Vibrant preserve made from ripe guavas, ideal for toast, cookies, and dessert garnishes.
# How-to Steps:
01 - Wash guavas thoroughly under running water. Cut into quarters, preserving skins and seeds.
02 - Place guava quarters in a large saucepan, add 4 cups water, and bring to a boil over medium heat.
03 - Reduce heat and simmer for 30 minutes until fruit is completely soft and begins to break down.
04 - Line a large strainer with double-layered cheesecloth set over a bowl. Pour cooked fruit and liquid into strainer. Allow to drip undisturbed for at least 2 hours or overnight without pressing to maintain clarity.
05 - Measure extracted juice and pour into a clean saucepan. For each cup of juice, add 1 cup sugar and 2 tablespoons lemon juice. Stir well.
06 - Bring mixture to a rolling boil over high heat, stirring to dissolve sugar completely.
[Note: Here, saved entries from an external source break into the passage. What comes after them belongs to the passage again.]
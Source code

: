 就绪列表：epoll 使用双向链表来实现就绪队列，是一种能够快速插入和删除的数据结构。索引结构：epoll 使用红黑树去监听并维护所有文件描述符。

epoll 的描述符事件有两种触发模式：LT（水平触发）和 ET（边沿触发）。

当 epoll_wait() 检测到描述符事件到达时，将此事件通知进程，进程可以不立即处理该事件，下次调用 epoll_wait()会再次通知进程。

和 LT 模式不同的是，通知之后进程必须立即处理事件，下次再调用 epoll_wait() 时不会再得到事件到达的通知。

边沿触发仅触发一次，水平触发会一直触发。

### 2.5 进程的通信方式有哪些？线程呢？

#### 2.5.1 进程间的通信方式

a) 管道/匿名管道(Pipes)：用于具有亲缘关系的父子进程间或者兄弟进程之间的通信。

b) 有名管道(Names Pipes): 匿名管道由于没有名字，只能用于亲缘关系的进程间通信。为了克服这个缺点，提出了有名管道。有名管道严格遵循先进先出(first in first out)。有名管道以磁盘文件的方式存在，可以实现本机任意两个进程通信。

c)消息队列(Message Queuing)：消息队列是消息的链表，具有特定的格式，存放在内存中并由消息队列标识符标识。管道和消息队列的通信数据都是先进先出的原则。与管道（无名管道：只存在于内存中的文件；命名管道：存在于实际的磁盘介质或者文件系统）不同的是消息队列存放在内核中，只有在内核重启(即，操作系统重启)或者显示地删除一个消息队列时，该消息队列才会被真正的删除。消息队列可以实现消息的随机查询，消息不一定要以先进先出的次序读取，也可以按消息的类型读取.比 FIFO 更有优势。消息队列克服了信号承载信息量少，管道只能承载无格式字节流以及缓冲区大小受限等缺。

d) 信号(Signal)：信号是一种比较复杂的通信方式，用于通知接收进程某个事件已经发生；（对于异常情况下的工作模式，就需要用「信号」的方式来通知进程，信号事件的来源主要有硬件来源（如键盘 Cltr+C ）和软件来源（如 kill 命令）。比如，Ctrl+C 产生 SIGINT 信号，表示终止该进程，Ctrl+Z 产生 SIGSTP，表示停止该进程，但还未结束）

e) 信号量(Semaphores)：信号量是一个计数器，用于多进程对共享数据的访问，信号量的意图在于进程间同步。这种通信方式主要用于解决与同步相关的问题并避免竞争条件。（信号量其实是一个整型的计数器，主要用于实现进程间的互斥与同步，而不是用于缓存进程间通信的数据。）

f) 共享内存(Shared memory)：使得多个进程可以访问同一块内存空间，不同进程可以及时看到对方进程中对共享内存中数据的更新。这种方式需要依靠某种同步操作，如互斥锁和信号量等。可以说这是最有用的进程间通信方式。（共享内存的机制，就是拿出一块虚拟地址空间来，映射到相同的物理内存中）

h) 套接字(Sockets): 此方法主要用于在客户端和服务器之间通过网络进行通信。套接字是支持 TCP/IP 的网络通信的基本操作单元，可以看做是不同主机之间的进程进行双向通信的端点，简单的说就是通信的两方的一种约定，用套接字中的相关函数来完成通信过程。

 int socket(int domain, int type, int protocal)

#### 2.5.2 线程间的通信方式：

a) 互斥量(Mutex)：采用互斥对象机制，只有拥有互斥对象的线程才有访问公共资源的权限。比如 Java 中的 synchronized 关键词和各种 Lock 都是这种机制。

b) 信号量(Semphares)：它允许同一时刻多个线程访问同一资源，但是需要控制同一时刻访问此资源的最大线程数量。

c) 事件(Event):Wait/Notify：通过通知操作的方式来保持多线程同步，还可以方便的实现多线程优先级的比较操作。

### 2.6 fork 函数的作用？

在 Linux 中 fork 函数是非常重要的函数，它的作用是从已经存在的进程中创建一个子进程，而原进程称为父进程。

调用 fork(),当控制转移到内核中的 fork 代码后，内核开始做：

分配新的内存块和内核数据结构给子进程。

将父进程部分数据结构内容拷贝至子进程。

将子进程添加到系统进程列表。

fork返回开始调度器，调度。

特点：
Continue boiling rapidly for 15-20 minutes until mixture reaches gel stage at 220°F on a candy thermometer. Skim foam as it rises.
07 - Place a small spoonful of jelly on a cold plate. If it wrinkles when pushed with a finger, gel stage is achieved.
08 - Pour hot jelly into sterilized jars, leaving 1/4-inch headspace from the rim. Seal immediately with lids.
09 - Allow jars to cool completely at room temperature. Store in a cool, dark place until opened.